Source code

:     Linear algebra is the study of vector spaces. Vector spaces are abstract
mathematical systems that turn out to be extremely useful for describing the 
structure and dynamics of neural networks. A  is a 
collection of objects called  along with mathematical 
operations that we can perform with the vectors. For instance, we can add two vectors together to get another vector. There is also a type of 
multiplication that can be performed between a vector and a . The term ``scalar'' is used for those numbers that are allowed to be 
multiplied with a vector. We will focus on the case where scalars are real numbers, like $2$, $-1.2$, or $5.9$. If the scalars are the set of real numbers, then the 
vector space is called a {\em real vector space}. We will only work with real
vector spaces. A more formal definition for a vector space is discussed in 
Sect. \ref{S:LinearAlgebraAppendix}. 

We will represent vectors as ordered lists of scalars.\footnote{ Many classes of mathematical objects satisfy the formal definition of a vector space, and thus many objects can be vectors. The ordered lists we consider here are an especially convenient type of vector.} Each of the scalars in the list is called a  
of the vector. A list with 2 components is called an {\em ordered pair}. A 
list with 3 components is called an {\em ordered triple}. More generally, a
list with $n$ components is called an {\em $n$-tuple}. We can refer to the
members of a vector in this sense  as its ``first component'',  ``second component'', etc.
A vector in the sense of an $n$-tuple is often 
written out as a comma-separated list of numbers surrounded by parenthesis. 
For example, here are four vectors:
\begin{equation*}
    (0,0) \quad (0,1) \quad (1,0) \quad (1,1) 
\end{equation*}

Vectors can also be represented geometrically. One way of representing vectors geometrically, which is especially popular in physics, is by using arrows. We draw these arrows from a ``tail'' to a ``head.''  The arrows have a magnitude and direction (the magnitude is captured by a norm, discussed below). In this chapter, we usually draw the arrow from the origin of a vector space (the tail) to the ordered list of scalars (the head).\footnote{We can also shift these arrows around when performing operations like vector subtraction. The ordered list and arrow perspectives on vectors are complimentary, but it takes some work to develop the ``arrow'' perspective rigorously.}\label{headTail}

## DESCRIPTION OF THE TASK
Give back exactly the lines from the one containing "list with 3" through the end of the listing above, with both ends included and nothing added.

## SOLUTION TO THIS EXERCISE
list with 3 components is called an {\em ordered triple}. More generally, a
list with $n$ components is called an {\em $n$-tuple}. We can refer to the
members of a vector in this sense  as its ``first component'',  ``second component'', etc.
A vector in the sense of an $n$-tuple is often 
written out as a comma-separated list of numbers surrounded by parenthesis. 
For example, here are four vectors:
\begin{equation*}
    (0,0) \quad (0,1) \quad (1,0) \quad (1,1) 
\end{equation*}

Vectors can also be represented geometrically. One way of representing vectors geometrically, which is especially popular in physics, is by using arrows. We draw these arrows from a ``tail'' to a ``head.''  The arrows have a magnitude and direction (the magnitude is captured by a norm, discussed below). In this chapter, we usually draw the arrow from the origin of a vector space (the tail) to the ordered list of scalars (the head).\footnote{We can also shift these arrows around when performing operations like vector subtraction. The ordered list and arrow perspectives on vectors are complimentary, but it takes some work to develop the ``arrow'' perspective rigorously.}\label{headTail}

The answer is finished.